### ACTIVITY
Please write out exactly the lines that begin at the line containing "### Generating the network ensemble" and run to the end of the records.

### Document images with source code

Segment Open

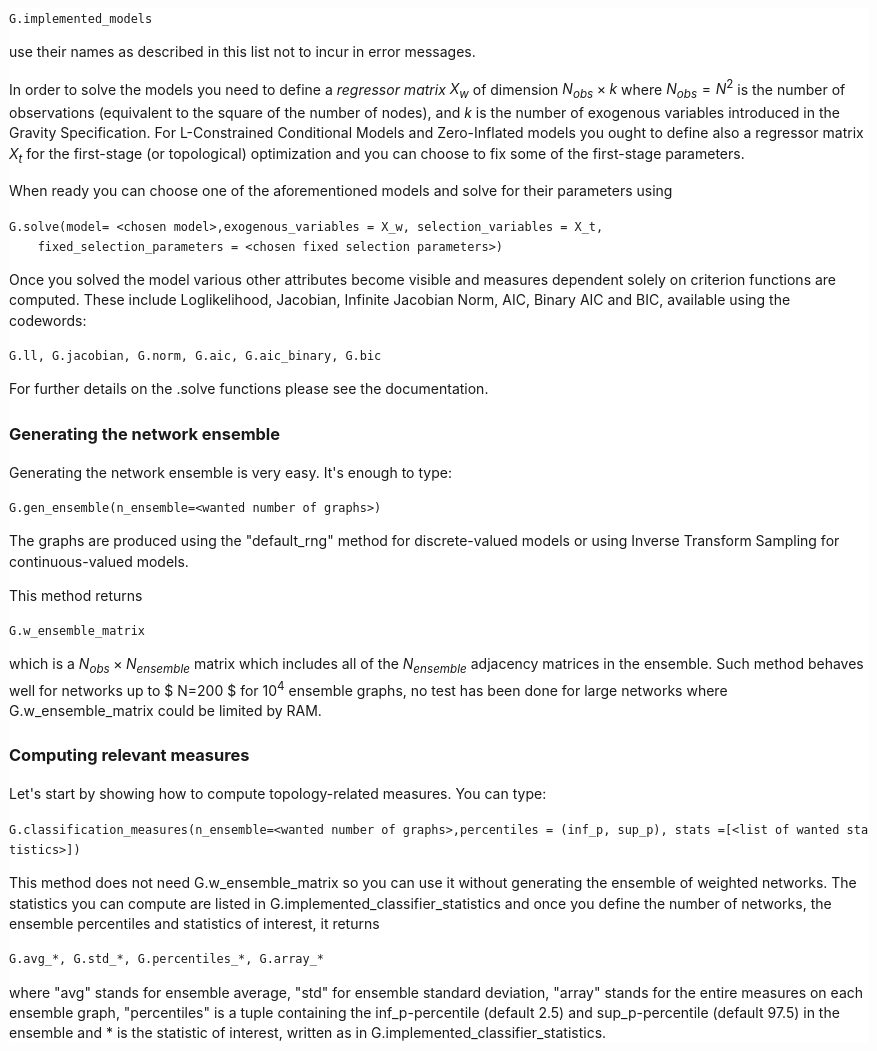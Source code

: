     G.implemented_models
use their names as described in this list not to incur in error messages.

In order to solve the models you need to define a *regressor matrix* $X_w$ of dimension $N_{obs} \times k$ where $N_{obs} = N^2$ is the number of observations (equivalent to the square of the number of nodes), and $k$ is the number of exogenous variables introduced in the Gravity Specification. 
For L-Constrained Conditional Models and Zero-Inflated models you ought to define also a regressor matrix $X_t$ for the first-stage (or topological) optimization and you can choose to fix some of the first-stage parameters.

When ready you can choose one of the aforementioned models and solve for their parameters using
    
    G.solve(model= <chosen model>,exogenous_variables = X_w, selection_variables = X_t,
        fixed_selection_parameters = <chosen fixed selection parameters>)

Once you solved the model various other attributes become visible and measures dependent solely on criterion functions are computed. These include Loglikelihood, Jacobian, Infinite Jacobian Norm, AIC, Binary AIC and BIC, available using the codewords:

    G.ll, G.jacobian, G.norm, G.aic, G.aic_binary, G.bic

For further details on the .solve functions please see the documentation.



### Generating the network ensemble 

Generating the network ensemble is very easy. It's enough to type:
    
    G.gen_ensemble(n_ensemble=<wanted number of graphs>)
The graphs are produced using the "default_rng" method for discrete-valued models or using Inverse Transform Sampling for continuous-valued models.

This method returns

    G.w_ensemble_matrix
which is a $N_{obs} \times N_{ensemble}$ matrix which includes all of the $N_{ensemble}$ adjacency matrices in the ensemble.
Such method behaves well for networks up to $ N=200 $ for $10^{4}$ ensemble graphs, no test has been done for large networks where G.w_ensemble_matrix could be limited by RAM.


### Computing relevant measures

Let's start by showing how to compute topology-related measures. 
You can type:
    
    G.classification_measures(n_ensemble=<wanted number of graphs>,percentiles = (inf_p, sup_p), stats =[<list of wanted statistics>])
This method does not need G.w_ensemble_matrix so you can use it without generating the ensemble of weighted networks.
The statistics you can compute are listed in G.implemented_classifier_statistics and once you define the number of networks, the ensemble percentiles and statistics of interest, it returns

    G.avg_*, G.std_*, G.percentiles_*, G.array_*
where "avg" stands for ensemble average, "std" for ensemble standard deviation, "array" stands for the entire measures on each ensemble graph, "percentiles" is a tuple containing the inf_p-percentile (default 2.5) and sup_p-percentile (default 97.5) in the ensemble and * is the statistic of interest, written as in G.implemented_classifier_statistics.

Segment Closed

### SOLUTION
### Generating the network ensemble 

Generating the network ensemble is very easy. It's enough to type:
    
    G.gen_ensemble(n_ensemble=<wanted number of graphs>)
The graphs are produced using the "default_rng" method for discrete-valued models or using Inverse Transform Sampling for continuous-valued models.

This method returns

    G.w_ensemble_matrix
which is a $N_{obs} \times N_{ensemble}$ matrix which includes all of the $N_{ensemble}$ adjacency matrices in the ensemble.
Such method behaves well for networks up to $ N=200 $ for $10^{4}$ ensemble graphs, no test has been done for large networks where G.w_ensemble_matrix could be limited by RAM.


### Computing relevant measures

Let's start by showing how to compute topology-related measures. 
You can type:
    
    G.classification_measures(n_ensemble=<wanted number of graphs>,percentiles = (inf_p, sup_p), stats =[<list of wanted statistics>])
This method does not need G.w_ensemble_matrix so you can use it without generating the ensemble of weighted networks.
The statistics you can compute are listed in G.implemented_classifier_statistics and once you define the number of networks, the ensemble percentiles and statistics of interest, it returns

    G.avg_*, G.std_*, G.percentiles_*, G.array_*
where "avg" stands for ensemble average, "std" for ensemble standard deviation, "array" stands for the entire measures on each ensemble graph, "percentiles" is a tuple containing the inf_p-percentile (default 2.5) and sup_p-percentile (default 97.5) in the ensemble and * is the statistic of interest, written as in G.implemented_classifier_statistics.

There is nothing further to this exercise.